Defining the metal specificity of a multifunctional biofilm adhesion protein.

The accumulation associated protein (Aap) of Staphylococcus epidermidis mediates intercellular adhesion events necessary for biofilm growth. This process depends upon Zn2+-induced self-assembly of G5 domains within the B-repeat region of the protein, forming anti-parallel, intertwined protein ropes between cells. Pleomorphism in the Zn2+-coordinating residues was observed in previously solved crystal structures, suggesting that the metal binding site might accommodate other transition metals and thereby support dimerization. By use of carefully selected buffer systems and a specialized approach to analyze sedimentation velocity analytical ultracentrifugation data, we were able to analyze low-affinity metal binding events in solution.
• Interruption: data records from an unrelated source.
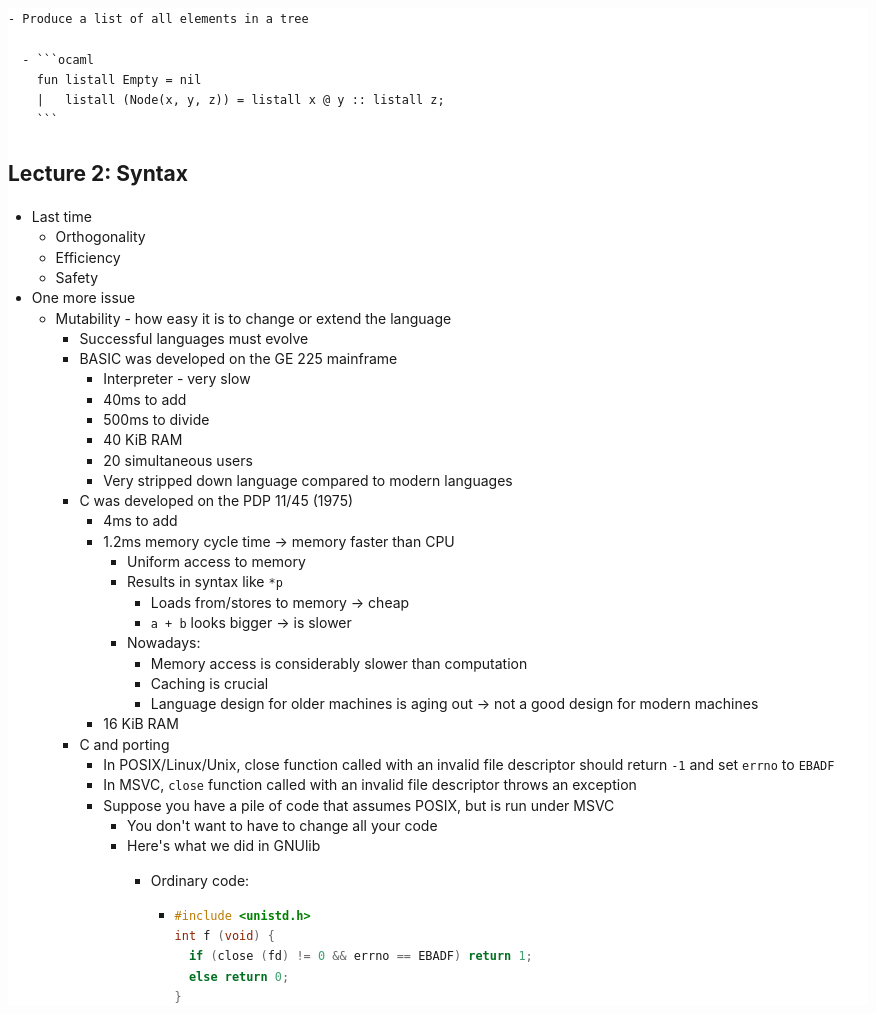     - Produce a list of all elements in a tree

      - ```ocaml
        fun listall Empty = nil
        |   listall (Node(x, y, z)) = listall x @ y :: listall z;
        ```

## **Lecture 2: Syntax**

- Last time
  - Orthogonality
  - Efficiency
  - Safety
- One more issue
  - Mutability - how easy it is to change or extend the language
    - Successful languages must evolve
    - BASIC was developed on the GE 225 mainframe
      - Interpreter - very slow
      - 40ms to add
      - 500ms to divide
      - 40 KiB RAM
      - 20 simultaneous users
      - Very stripped down language compared to modern languages
    - C was developed on the PDP 11/45 (1975)
      - 4ms to add
      - 1.2ms memory cycle time → memory faster than CPU
        - Uniform access to memory
        - Results in syntax like `*p`
          - Loads from/stores to memory → cheap
          - `a + b` looks bigger → is slower
        - Nowadays:
          - Memory access is considerably slower than computation
          - Caching is crucial
          - Language design for older machines is aging out → not a good design for modern machines
      - 16 KiB RAM
    - C and porting
      - In POSIX/Linux/Unix, close function called with an invalid file descriptor should return `-1` and set `errno` to `EBADF`
      - In MSVC, `close` function called with an invalid file descriptor throws an exception
      - Suppose you have a pile of code that assumes POSIX, but is run under MSVC
        - You don't want to have to change all your code
        - Here's what we did in GNUlib
          - Ordinary code:

            - ```c
              #include <unistd.h>
              int f (void) {
                if (close (fd) != 0 && errno == EBADF) return 1;
                else return 0;
              }
              ```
Our data show that both Zn2+ and Cu2+ support B-repeat assembly, whereas Mn2+, Co2+, and Ni2+ bind to Aap but do not support self-association. As the number of G5 domains are increased in longer B-repeat constructs, the total concentration of metal required for dimerization decreases and the transition between monomer and dimer becomes more abrupt. These characteristics allow Aap to function as an environmental sensor that regulates biofilm formation in response to local concentrations of Zn2+ and Cu2+, both of which are implicated in immune cell activity.